[Data entries]
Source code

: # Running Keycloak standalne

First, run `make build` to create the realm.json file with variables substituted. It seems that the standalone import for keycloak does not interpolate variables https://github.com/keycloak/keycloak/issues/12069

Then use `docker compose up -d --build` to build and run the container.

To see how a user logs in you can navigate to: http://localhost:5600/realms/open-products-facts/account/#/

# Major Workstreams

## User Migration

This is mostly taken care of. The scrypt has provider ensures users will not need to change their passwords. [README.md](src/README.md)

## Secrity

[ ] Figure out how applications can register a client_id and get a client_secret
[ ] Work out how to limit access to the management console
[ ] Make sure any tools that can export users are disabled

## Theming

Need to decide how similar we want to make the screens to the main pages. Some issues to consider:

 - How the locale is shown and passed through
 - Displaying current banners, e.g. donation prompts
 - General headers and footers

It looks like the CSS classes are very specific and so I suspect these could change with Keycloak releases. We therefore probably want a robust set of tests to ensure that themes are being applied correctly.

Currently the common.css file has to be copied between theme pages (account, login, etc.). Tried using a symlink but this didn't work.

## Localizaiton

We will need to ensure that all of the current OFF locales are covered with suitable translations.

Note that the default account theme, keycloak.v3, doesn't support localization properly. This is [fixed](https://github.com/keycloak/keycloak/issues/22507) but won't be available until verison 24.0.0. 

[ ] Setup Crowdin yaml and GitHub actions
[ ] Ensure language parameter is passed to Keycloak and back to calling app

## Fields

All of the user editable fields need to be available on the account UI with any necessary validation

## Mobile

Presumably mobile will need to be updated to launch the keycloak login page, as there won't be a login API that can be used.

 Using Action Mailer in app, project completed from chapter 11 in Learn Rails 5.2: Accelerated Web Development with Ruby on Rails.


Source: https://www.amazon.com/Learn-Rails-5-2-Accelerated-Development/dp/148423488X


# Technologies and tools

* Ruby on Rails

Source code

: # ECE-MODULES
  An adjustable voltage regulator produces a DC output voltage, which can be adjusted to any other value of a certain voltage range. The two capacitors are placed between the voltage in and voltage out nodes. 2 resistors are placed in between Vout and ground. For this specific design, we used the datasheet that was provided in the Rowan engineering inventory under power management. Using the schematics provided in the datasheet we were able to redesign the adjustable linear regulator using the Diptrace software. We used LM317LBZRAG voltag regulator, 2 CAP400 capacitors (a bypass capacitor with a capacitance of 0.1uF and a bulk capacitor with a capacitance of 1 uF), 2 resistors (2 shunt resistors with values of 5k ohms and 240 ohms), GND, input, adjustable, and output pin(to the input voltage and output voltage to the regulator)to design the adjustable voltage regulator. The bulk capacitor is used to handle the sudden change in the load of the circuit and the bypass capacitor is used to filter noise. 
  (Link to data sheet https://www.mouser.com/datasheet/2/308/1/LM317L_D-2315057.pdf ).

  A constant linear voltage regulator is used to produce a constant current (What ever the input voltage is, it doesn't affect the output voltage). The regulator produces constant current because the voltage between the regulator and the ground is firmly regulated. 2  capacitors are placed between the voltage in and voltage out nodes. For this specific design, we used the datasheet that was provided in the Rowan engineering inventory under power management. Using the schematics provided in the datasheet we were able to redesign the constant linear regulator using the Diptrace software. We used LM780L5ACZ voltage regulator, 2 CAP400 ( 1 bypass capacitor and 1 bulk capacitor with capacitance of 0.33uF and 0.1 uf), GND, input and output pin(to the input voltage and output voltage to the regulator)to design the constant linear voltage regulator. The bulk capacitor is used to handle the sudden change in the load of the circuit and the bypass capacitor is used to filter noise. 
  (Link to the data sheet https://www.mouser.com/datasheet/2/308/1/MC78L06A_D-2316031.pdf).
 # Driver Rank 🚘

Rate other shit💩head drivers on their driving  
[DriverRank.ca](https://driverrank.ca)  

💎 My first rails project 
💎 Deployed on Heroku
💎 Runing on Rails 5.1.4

TASK DESCRIPTION.
Write only the number of lines in the entries where the string "want" occurs.

SOLVED PROBLEM.
2